MEDFORD, Ore. -- Jackson County Circuit Court has made several changes to adapt to COVID-19 restrictions.
Two courtrooms are used for trials to maintain social distancing. Courtrooms can normally hold up to 60 people, but now they're limited to 25.
The rooms are also cleaned between sessions.
Elevators in the building are limited to two people at a time.

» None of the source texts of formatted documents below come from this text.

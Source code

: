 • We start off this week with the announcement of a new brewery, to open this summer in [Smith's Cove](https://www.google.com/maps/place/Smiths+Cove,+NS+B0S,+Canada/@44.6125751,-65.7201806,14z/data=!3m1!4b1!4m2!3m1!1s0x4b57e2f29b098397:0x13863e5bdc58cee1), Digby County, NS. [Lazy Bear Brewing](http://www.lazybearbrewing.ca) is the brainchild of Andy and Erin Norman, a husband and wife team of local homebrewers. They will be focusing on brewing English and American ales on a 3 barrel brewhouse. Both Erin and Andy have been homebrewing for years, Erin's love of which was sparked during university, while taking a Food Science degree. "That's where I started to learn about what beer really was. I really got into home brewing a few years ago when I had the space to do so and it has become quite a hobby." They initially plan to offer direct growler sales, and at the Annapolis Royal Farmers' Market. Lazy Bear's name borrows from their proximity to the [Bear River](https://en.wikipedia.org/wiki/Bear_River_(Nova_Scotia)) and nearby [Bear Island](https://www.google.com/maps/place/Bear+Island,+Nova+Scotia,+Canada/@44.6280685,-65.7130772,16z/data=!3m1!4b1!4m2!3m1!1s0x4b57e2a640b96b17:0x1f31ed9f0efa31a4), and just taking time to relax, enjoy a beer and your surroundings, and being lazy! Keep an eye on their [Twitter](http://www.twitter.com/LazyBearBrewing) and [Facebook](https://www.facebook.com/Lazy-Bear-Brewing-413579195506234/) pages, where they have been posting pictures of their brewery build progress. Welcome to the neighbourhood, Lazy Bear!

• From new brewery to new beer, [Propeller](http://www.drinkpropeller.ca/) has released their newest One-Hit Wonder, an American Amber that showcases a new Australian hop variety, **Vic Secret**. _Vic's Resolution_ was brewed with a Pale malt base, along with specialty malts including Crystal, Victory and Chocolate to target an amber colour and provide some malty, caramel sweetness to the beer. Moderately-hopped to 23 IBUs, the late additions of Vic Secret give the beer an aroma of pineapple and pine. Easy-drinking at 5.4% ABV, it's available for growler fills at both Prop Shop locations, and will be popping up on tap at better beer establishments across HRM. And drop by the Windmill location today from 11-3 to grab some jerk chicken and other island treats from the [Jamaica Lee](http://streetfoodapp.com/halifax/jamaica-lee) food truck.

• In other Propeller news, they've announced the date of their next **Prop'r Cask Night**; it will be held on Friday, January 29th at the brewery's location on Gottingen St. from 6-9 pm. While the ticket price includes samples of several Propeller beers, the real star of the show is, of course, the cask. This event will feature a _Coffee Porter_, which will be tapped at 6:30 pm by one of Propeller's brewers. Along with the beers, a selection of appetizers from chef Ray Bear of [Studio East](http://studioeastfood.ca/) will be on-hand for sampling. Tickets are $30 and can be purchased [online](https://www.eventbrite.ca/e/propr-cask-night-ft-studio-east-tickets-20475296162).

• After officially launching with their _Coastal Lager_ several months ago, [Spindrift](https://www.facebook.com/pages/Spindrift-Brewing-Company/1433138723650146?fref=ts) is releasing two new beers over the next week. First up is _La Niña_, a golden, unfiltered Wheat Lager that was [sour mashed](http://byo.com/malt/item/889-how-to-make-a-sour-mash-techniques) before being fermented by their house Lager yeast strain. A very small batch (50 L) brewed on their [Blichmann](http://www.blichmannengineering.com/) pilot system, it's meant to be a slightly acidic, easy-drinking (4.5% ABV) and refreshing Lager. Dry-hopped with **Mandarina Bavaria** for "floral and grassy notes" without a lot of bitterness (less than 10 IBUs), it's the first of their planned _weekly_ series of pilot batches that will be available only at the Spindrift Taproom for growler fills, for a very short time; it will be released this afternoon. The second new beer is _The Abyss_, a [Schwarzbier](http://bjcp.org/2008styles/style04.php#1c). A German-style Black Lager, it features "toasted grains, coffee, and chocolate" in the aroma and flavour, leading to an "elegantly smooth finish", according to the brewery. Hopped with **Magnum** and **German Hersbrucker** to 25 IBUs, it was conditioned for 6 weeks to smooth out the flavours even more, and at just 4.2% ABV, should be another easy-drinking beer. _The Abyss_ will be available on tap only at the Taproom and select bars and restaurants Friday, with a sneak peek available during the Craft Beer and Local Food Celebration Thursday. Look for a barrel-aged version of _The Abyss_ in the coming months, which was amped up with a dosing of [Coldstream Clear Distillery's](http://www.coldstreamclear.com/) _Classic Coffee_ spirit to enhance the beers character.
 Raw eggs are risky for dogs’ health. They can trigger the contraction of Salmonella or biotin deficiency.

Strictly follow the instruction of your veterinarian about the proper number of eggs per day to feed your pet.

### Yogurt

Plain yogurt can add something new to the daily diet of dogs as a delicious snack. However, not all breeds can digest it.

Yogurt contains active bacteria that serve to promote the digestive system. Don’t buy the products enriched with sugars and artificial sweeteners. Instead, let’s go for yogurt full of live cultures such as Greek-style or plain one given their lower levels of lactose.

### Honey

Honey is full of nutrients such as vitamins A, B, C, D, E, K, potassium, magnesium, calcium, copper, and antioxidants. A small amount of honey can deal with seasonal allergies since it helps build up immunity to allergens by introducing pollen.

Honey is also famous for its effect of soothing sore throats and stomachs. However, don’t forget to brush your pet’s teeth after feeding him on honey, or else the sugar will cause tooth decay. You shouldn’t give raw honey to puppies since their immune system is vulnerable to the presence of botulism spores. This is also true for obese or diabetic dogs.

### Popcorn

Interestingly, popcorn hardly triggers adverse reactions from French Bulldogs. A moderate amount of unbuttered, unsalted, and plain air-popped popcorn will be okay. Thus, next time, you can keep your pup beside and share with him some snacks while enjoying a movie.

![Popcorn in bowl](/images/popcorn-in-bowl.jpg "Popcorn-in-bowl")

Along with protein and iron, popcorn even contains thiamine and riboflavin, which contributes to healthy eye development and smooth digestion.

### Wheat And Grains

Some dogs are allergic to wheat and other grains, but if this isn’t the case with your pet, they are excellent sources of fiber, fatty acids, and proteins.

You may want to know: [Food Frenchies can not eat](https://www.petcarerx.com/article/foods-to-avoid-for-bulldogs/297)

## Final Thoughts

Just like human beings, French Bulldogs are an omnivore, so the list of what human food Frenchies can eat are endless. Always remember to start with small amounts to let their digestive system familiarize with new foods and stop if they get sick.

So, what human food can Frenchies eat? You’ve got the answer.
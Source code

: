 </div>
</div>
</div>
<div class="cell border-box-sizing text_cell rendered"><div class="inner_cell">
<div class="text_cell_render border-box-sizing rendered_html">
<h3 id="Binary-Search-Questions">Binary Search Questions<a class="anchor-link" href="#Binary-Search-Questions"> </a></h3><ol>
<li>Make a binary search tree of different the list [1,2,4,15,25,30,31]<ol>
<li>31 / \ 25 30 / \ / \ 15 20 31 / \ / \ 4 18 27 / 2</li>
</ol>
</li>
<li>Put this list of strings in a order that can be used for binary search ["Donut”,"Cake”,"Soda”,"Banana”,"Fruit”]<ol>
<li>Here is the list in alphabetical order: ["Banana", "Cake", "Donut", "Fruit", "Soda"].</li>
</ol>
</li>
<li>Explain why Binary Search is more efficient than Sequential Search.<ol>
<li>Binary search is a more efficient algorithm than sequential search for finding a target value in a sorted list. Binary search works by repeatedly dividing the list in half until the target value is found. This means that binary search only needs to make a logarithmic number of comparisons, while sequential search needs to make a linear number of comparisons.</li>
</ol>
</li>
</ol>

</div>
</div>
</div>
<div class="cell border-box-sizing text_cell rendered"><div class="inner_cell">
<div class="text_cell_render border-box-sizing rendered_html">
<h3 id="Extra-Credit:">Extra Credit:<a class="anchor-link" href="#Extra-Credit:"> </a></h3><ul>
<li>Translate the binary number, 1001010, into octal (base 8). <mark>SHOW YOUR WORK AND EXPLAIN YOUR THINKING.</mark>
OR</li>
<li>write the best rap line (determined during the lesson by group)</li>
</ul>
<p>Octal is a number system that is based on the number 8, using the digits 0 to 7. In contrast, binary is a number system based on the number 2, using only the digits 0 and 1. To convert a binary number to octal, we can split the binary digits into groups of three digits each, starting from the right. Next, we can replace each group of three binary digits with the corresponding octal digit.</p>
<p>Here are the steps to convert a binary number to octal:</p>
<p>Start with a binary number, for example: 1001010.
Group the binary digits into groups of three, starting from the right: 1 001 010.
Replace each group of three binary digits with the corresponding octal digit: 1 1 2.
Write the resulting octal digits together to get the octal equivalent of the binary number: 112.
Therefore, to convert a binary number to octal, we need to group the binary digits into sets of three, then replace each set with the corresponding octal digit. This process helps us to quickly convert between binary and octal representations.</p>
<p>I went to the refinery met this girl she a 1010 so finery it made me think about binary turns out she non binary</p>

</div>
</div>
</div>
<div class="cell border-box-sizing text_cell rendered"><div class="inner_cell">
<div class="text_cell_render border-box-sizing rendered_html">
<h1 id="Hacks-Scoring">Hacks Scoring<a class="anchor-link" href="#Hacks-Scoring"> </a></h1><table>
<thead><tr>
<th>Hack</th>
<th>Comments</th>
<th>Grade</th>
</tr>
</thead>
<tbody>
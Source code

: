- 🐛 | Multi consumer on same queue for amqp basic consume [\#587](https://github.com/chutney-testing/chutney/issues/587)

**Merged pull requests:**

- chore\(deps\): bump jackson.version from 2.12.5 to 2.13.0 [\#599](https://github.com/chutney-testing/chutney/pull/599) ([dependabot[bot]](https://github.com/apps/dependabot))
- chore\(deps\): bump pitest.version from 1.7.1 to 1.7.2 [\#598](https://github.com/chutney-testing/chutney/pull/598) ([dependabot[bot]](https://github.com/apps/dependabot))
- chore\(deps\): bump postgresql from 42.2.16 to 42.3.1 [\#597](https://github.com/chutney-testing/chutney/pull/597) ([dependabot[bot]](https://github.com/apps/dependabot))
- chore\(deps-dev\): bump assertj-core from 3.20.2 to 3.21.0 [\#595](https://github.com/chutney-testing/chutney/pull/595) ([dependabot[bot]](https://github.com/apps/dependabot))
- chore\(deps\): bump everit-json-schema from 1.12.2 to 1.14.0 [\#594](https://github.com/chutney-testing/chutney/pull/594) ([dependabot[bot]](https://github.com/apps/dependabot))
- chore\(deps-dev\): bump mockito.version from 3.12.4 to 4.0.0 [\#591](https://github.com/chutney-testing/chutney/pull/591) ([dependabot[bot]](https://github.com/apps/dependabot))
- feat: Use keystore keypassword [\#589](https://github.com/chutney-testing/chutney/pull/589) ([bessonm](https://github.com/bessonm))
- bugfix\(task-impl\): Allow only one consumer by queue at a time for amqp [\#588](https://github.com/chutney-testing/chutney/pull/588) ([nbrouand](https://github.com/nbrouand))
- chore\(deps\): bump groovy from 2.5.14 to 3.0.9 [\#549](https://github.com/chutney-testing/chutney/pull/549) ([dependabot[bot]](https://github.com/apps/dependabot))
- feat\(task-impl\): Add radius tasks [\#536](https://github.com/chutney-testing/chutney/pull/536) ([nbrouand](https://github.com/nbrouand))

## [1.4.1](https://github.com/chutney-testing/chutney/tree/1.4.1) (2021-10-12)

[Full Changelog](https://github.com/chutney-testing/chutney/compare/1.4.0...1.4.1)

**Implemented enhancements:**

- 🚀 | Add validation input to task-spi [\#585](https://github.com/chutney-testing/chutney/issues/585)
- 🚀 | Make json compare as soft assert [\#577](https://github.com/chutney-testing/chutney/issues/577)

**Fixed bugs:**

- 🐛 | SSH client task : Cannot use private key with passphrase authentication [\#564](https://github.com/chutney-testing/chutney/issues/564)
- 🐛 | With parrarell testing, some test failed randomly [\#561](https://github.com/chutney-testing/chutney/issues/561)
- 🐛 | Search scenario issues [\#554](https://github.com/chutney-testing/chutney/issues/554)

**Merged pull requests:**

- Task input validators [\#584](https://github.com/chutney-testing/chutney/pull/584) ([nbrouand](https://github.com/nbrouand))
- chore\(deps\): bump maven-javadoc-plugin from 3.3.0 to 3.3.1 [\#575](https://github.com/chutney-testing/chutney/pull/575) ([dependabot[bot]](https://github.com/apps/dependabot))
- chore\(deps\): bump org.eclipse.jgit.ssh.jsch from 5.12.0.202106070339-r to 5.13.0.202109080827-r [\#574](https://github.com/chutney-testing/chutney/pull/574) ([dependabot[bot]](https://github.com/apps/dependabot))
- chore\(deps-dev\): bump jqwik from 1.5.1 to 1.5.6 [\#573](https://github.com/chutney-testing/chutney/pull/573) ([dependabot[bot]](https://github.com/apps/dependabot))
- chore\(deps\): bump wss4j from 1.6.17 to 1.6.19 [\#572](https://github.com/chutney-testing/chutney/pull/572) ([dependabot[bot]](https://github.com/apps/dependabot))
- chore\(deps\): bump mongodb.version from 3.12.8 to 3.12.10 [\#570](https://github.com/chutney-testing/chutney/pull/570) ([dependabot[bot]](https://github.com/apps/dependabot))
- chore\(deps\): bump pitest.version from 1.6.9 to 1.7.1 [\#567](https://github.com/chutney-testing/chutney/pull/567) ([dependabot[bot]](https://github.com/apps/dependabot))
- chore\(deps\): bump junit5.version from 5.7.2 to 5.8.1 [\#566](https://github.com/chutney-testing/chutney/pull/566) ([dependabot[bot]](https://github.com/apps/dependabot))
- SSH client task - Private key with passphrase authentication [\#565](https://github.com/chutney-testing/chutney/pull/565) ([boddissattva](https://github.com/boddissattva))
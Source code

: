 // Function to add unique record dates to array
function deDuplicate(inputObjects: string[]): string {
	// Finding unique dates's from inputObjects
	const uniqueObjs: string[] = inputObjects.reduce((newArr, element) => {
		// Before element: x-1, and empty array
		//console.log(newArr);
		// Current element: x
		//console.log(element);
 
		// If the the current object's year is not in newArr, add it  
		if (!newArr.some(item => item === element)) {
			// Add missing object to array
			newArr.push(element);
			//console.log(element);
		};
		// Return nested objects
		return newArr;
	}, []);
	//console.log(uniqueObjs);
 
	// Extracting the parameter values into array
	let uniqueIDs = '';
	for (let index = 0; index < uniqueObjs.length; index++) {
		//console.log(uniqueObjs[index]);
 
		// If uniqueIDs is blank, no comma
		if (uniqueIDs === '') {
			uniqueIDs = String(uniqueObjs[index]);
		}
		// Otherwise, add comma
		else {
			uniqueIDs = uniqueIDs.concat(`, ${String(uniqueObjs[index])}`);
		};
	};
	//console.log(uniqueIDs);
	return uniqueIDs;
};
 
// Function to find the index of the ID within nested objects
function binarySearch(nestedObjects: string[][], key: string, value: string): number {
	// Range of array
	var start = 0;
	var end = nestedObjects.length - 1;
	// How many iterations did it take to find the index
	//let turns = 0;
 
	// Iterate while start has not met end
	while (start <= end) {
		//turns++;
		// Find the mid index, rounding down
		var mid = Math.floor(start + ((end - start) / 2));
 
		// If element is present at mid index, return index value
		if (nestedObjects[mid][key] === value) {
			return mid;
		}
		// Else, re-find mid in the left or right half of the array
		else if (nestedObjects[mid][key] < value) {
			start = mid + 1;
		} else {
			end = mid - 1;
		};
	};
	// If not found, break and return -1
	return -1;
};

They also contain hand sanitizer for people to use.
Signage is posted throughout the building reminding people to social distance.
Judge Tim Gerking tells NewsWatch 12 that some of these changes can be challenging since managing multiple parties, lawyers and staff in a courtroom isn't feasible during a pandemic.
"We have been scratching our heads trying to figure out what to do, and we have decided that we need to go offsite to try those cases," Gerking said.
He says they'll be using the old Central High School building to handle large lawsuits.
"This pandemic has really created problems for us, but we have found ways to overcome those obstacles so that access to justice is provided for the citizens of this county," Gerking said.
"People have a right to trial in their criminal matters and they have a number of constitutional rights that would allow them to meet meaningfully with their defense attorney, so whether that can be done by phone or in person is something they work out," said Judge Laura Cromwell.
Cromwell says anyone that comes to court needs to wear a mask. People should also be prepared for longer wait times throughout the docket.